Part 4: Civilian Casualties looks at the death and damage that children and other innocent non-combatants suffer as the war continues.

Part 5: Women of Afghanistan debunks the claim that American troops support a feminist revolution.  In this chapter, Afghan women report that they are suffering more than they did under the Taliban.

Part 6: Security features a variety of CIA and other experts predict that this military action will ultimately make the US less safe, increase anti-American sentiment abroad, and create more terrorists.

Objectives
The documentary campaign was designed to change the media narrative about the war, ultimately aimed at ending US involvement in Afghanistan.
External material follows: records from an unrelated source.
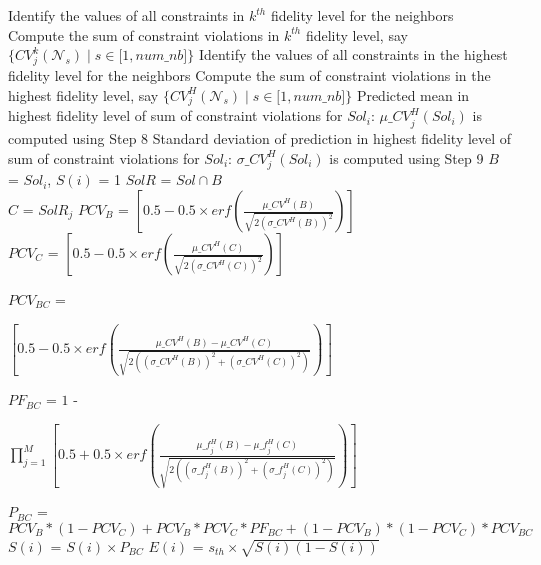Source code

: \begin{minipage}[0.9\textheight]{0.95\columnwidth}
\begin{spacing}{0.7}
\begin{algorithm}[H]
\begin{algorithmic}[1]
				\STATE Identify the values of all constraints in $k^{th}$ fidelity level for the neighbors
				\STATE Compute the sum of constraint violations in $k^{th}$ fidelity level, say $\{{CV}^k_j (\mathcal{N}_s)\mid s\in\lbrack 1,num\_nb\rbrack\}$
				\STATE Identify the values of all constraints in the highest fidelity level for the neighbors
				\STATE Compute the sum of constraint violations in the highest fidelity level, say $\{{CV}^H_j (\mathcal{N}_s)\mid s\in\lbrack 1,num\_nb\rbrack\}$	
				\STATE Predicted mean in highest fidelity level of sum of constraint violations for $Sol_i$: ${\mu\_{CV}}^H_j (Sol_i)$ is computed using Step 8
				\STATE Standard deviation of prediction in highest fidelity level of sum of constraint violations for $Sol_i$: ${\sigma\_{CV}}^H_j (Sol_i)$ is computed using Step 9
				\ENDIF
				\ENDFOR
				\ENDFOR
				\STATE $B$ = $Sol_i$, $S(i)$ = 1
				\STATE $SolR$ = $Sol\cap B$ \qquad {} \\
				\STATE $C$ = $SolR_j$
				\STATE $PCV_B$ = $\left[0.5 - 0.5\times erf\left(\frac{{\mu\_{CV}}^H (B)}{\sqrt{2\left({\sigma\_{CV}}^H (B)\right)^2}}\right)\right]$ \qquad {}\\
				\STATE $PCV_C$ = $\left[0.5 - 0.5\times erf\left(\frac{{\mu\_{CV}}^H (C)}{\sqrt{2\left({\sigma\_{CV}}^H (C)\right)^2}}\right)\right]$ \qquad {}\\
				\STATE \begin{varwidth}[t]{\linewidth}$PCV_{BC}$ = \par $\left[0.5 - 0.5\times erf\left(\frac{{\mu\_{CV}}^H (B) - {\mu\_{CV}}^H (C)}{\sqrt{2\left(\left({\sigma\_{CV}}^H (B)\right)^2 + \left({\sigma\_{CV}}^H (C)\right)^2\right)}}\right)\right]$\end{varwidth} \qquad {}
				\STATE \begin{varwidth}[t]{\linewidth}$PF_{BC}$ = $1$ - \par$\prod_{j = 1}^M \left[0.5 + 0.5\times erf\left(\frac{{\mu\_f}^H_j (B) - {\mu\_f}^H_j (C)}{\sqrt{2\left(\left({\sigma\_f}^H_j (B)\right)^2 + \left({\sigma\_f}^H_j (C)\right)^2\right)}}\right)\right]$\end{varwidth} \qquad {}
				\STATE $P_{BC}$ = $PCV_{B}*(1-PCV_{C}) + PCV_{B}*PCV_{C}*PF_{BC} + (1-PCV_{B})*(1-PCV_{C})*PCV_{BC}$ \qquad {}
				\STATE $S (i)$ = $S (i)\times P_{BC}$
				\ENDFOR
				\STATE $E (i)$ = $s_{th}\times\sqrt{S (i)(1 - S (i))}$
				\ENDFOR	    
			\end{algorithmic}
			\label{alg:findscore}
		\end{algorithm}
	\end{spacing}
\end{minipage}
The key message, that military solutions won't change ingrained political, social and economic problems in Afghanistan, lead to the conclusion that US policy needed to be rethought to reflect that reality.  Greenwald stated that the film was intended as an organizing tool and  "our mission is to reach as many people as possible and motivate them to take action."

Production and distribution
At the time of production, Greenwald determined that the topic of the Afghanistan war was extremely time sensitive, as policy was being decided in Washington concurrently, including decisions regarding a 2009 troop "surge." This informed his decision to release the film in sequential segments, on a shoestring, fundraising as he went along.

Brave New Films released the short chapters on the internet, an innovative distribution method at the time.    As well as being streamed for free online, the completed film ran in a limited theatrical release, and was available on DVD.  Rethink Afghanistan was also shown at thousands of Brave New Films’ signature "house parties."

Impact
One of the first successes of the campaign occurred early in production. In July 2009, Greenwald and Brave New Films successfully helped retired Corporal Rick Reyes and other veterans testify before Sen. John Kerry and the Senate Committee on Foreign Relations.  Reyes, who served in both Iraq and Afghanistan, told the committee, "Sending more troops will not make the US safer; it will only build more opposition against us. I urge you on behalf of truth and patriotism to consider carefully and Rethink Afghanistan."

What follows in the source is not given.